(Saved data entries)

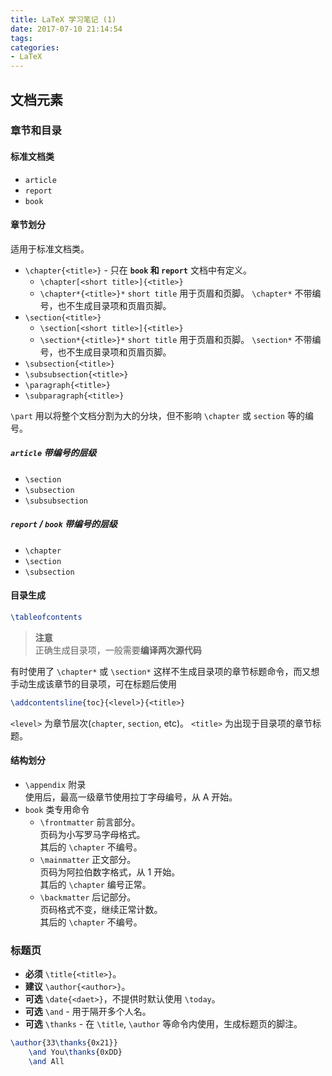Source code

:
 ```yaml
---
title: LaTeX 学习笔记 (1)
date: 2017-07-10 21:14:54
tags:
categories:
- LaTeX
---
```


## 文档元素
### 章节和目录
#### 标准文档类
- `article`
- `report`
- `book`

#### 章节划分
适用于标准文档类。
- `\chapter{<title>}` - 只在 **`book` 和 `report`** 文档中有定义。
    - `\chapter[<short title>]{<title>}`
    - `\chapter*{<title>}*`
    `short title` 用于页眉和页脚。
    `\chapter*` 不带编号，也不生成目录项和页眉页脚。
- `\section{<title>}`
    - `\section[<short title>]{<title>}`
    - `\section*{<title>}*`
    `short title` 用于页眉和页脚。
    `\section*` 不带编号，也不生成目录项和页眉页脚。
- `\subsection{<title>}`
- `\subsubsection{<title>}`
- `\paragraph{<title>}`
- `\subparagraph{<title>}`

`\part` 用以将整个文档分割为大的分块，但不影响
`\chapter` 或 `section` 等的编号。

##### `article` 带编号的层级
- `\section`
- `\subsection`
- `\subsubsection`

##### `report` / `book` 带编号的层级
- `\chapter`
- `\section`
- `\subsection`

#### 目录生成
```tex
\tableofcontents
```
>**注意**\
>正确生成目录项，一般需要**编译两次源代码**

有时使用了 `\chapter*` 或 `\section*` 这样不生成目录项的章节标题命令，而又想手动生成该章节的目录项，可在标题后使用
```tex
\addcontentsline{toc}{<level>}{<title>}
```
`<level>` 为章节层次(`chapter`, `section`, etc)。
`<title>` 为出现于目录项的章节标题。

#### 结构划分
- `\appendix` 附录\
  使用后，最高一级章节使用拉丁字母编号，从 A 开始。
- `book` 类专用命令
    - `\frontmatter` 前言部分。\
      页码为小写罗马字母格式。\
      其后的 `\chapter` 不编号。
    - `\mainmatter` 正文部分。\
      页码为阿拉伯数字格式，从 1 开始。\
      其后的 `\chapter` 编号正常。
    - `\backmatter` 后记部分。\
      页码格式不变，继续正常计数。\
      其后的 `\chapter` 不编号。

### 标题页
- **必须** `\title{<title>}`。
- **建议** `\author{<author>}`。
- **可选** `\date{<daet>}`，不提供时默认使用 `\today`。
- **可选** `\and` - 用于隔开多个人名。
- **可选** `\thanks` - 在 `\title`, `\author` 等命令内使用，生成标题页的脚注。

```tex
\author{33\thanks{0x21}}
    \and You\thanks{0xDD}
    \and All
```
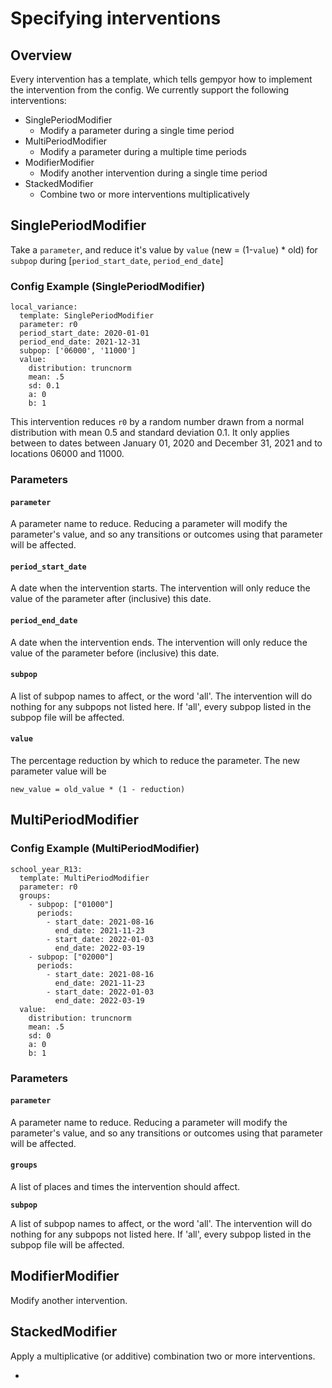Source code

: # Specifying interventions

## Overview

Every intervention has a template, which tells gempyor how to implement the intervention from the config. We currently support the following interventions:

* SinglePeriodModifier
  * Modify a parameter during a single time period
* MultiPeriodModifier
  * Modify a parameter during a multiple time periods
* ModifierModifier
  * Modify another intervention during a single time period
* StackedModifier
  * Combine two or more interventions multiplicatively

## SinglePeriodModifier

Take a `parameter`, and reduce it's value by `value` (new = (1-`value`) \* old) for `subpop` during \[`period_start_date`, `period_end_date`]

### Config Example (SinglePeriodModifier)

```
local_variance:
  template: SinglePeriodModifier
  parameter: r0
  period_start_date: 2020-01-01
  period_end_date: 2021-12-31
  subpop: ['06000', '11000']
  value:
    distribution: truncnorm
    mean: .5
    sd: 0.1
    a: 0
    b: 1
```

This intervention reduces `r0` by a random number drawn from a normal distribution with mean 0.5 and standard deviation 0.1. It only applies between to dates between January 01, 2020 and December 31, 2021 and to locations 06000 and 11000.

### Parameters

#### `parameter`

A parameter name to reduce. Reducing a parameter will modify the parameter's value, and so any transitions or outcomes using that parameter will be affected.

#### `period_start_date`

A date when the intervention starts. The intervention will only reduce the value of the parameter after (inclusive) this date.

#### `period_end_date`

A date when the intervention ends. The intervention will only reduce the value of the parameter before (inclusive) this date.

#### `subpop`

A list of subpop names to affect, or the word 'all'. The intervention will do nothing for any subpops not listed here. If 'all', every subpop listed in the subpop file will be affected.

#### `value`

The percentage reduction by which to reduce the parameter. The new parameter value will be

```
new_value = old_value * (1 - reduction)
```

## MultiPeriodModifier

### Config Example (MultiPeriodModifier)

```
school_year_R13:
  template: MultiPeriodModifier
  parameter: r0
  groups:
    - subpop: ["01000"]
      periods:
        - start_date: 2021-08-16
          end_date: 2021-11-23
        - start_date: 2022-01-03
          end_date: 2022-03-19
    - subpop: ["02000"]
      periods:
        - start_date: 2021-08-16
          end_date: 2021-11-23
        - start_date: 2022-01-03
          end_date: 2022-03-19
  value:
    distribution: truncnorm
    mean: .5
    sd: 0
    a: 0
    b: 1
```

### Parameters

#### `parameter`

A parameter name to reduce. Reducing a parameter will modify the parameter's value, and so any transitions or outcomes using that parameter will be affected.

#### `groups`

A list of places and times the intervention should affect.

**`subpop`**

A list of subpop names to affect, or the word 'all'. The intervention will do nothing for any subpops not listed here. If 'all', every subpop listed in the subpop file will be affected.

####

## ModifierModifier

Modify another intervention.

## StackedModifier

Apply a multiplicative (or additive) combination two or more interventions.

*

**Task prompt:** Please work out how many lines in the data include "reduction"; write that number only.

**Solved problem:** 2